_Task item_: Your reply should repeat all records verbatim and contain no images.

_Records shown_:
BEGIN

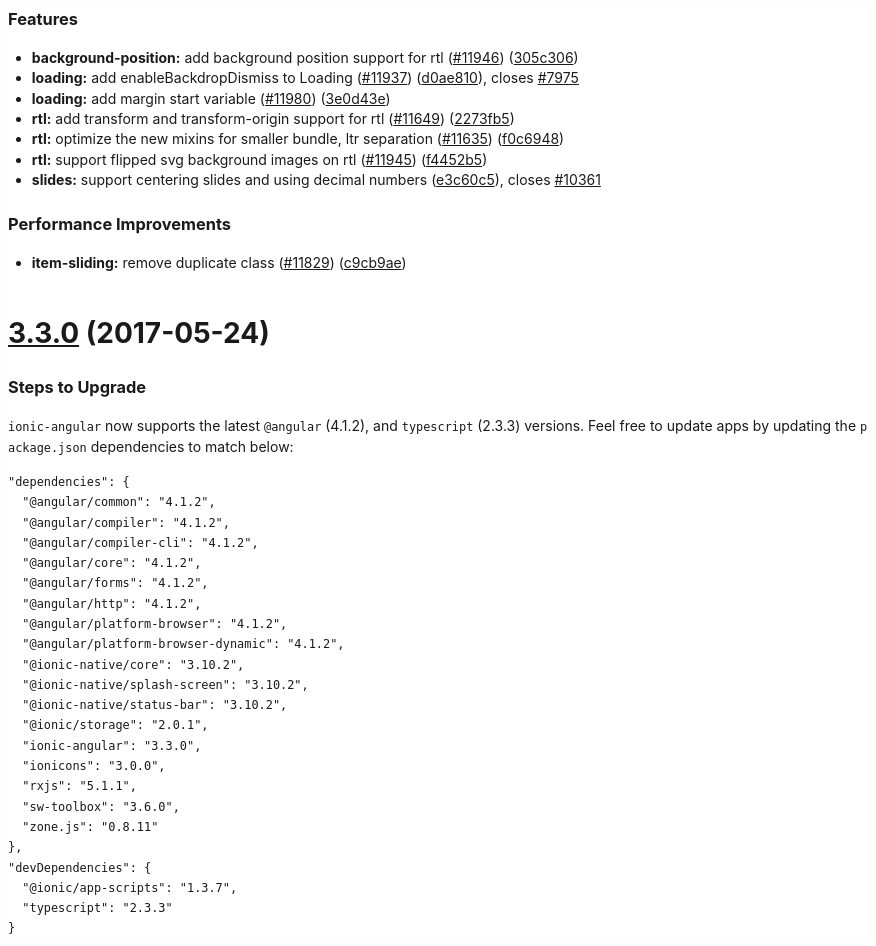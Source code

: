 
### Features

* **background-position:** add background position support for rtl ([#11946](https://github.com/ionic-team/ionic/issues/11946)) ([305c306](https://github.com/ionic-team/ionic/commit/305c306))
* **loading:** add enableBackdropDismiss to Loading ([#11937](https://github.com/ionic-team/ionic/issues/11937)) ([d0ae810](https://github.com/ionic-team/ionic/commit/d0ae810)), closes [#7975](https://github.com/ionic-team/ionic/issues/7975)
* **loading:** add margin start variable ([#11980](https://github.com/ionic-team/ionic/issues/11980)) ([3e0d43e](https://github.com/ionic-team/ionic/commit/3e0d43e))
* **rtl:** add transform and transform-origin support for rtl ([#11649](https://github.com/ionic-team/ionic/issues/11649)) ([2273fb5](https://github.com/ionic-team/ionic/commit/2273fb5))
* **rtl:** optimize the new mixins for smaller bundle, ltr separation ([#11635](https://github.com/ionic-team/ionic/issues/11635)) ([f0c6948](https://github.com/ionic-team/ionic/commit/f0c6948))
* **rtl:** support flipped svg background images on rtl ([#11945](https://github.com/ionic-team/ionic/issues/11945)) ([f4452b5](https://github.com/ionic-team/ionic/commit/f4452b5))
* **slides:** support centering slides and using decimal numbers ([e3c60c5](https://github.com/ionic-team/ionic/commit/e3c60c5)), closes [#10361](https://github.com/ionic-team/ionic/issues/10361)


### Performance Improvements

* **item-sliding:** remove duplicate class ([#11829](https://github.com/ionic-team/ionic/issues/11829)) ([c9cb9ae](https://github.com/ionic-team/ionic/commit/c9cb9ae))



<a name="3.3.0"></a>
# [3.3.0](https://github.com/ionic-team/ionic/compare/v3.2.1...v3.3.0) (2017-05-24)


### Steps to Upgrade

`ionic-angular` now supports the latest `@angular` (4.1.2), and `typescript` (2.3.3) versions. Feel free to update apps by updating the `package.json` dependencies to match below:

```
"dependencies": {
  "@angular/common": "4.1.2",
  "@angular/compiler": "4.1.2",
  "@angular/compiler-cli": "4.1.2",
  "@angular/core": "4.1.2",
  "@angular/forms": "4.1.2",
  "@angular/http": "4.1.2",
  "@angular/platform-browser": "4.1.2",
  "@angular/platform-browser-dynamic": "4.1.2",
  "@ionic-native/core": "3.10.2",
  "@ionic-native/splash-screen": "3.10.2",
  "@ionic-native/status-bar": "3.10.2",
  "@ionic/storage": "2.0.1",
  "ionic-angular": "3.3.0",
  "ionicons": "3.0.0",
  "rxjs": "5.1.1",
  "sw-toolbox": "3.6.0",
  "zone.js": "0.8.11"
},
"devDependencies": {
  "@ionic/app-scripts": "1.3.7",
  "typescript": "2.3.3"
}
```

END

_Expected answer_:
Source code

: 
### Features

* **background-position:** add background position support for rtl ([#11946](https://github.com/ionic-team/ionic/issues/11946)) ([305c306](https://github.com/ionic-team/ionic/commit/305c306))
* **loading:** add enableBackdropDismiss to Loading ([#11937](https://github.com/ionic-team/ionic/issues/11937)) ([d0ae810](https://github.com/ionic-team/ionic/commit/d0ae810)), closes [#7975](https://github.com/ionic-team/ionic/issues/7975)
* **loading:** add margin start variable ([#11980](https://github.com/ionic-team/ionic/issues/11980)) ([3e0d43e](https://github.com/ionic-team/ionic/commit/3e0d43e))
* **rtl:** add transform and transform-origin support for rtl ([#11649](https://github.com/ionic-team/ionic/issues/11649)) ([2273fb5](https://github.com/ionic-team/ionic/commit/2273fb5))
* **rtl:** optimize the new mixins for smaller bundle, ltr separation ([#11635](https://github.com/ionic-team/ionic/issues/11635)) ([f0c6948](https://github.com/ionic-team/ionic/commit/f0c6948))
* **rtl:** support flipped svg background images on rtl ([#11945](https://github.com/ionic-team/ionic/issues/11945)) ([f4452b5](https://github.com/ionic-team/ionic/commit/f4452b5))
* **slides:** support centering slides and using decimal numbers ([e3c60c5](https://github.com/ionic-team/ionic/commit/e3c60c5)), closes [#10361](https://github.com/ionic-team/ionic/issues/10361)


### Performance Improvements

* **item-sliding:** remove duplicate class ([#11829](https://github.com/ionic-team/ionic/issues/11829)) ([c9cb9ae](https://github.com/ionic-team/ionic/commit/c9cb9ae))



<a name="3.3.0"></a>
# [3.3.0](https://github.com/ionic-team/ionic/compare/v3.2.1...v3.3.0) (2017-05-24)


### Steps to Upgrade

`ionic-angular` now supports the latest `@angular` (4.1.2), and `typescript` (2.3.3) versions. Feel free to update apps by updating the `package.json` dependencies to match below:

```
"dependencies": {
  "@angular/common": "4.1.2",
  "@angular/compiler": "4.1.2",
  "@angular/compiler-cli": "4.1.2",
  "@angular/core": "4.1.2",
  "@angular/forms": "4.1.2",
  "@angular/http": "4.1.2",
  "@angular/platform-browser": "4.1.2",
  "@angular/platform-browser-dynamic": "4.1.2",
  "@ionic-native/core": "3.10.2",
  "@ionic-native/splash-screen": "3.10.2",
  "@ionic-native/status-bar": "3.10.2",
  "@ionic/storage": "2.0.1",
  "ionic-angular": "3.3.0",
  "ionicons": "3.0.0",
  "rxjs": "5.1.1",
  "sw-toolbox": "3.6.0",
  "zone.js": "0.8.11"
},
"devDependencies": {
  "@ionic/app-scripts": "1.3.7",
  "typescript": "2.3.3"
}
```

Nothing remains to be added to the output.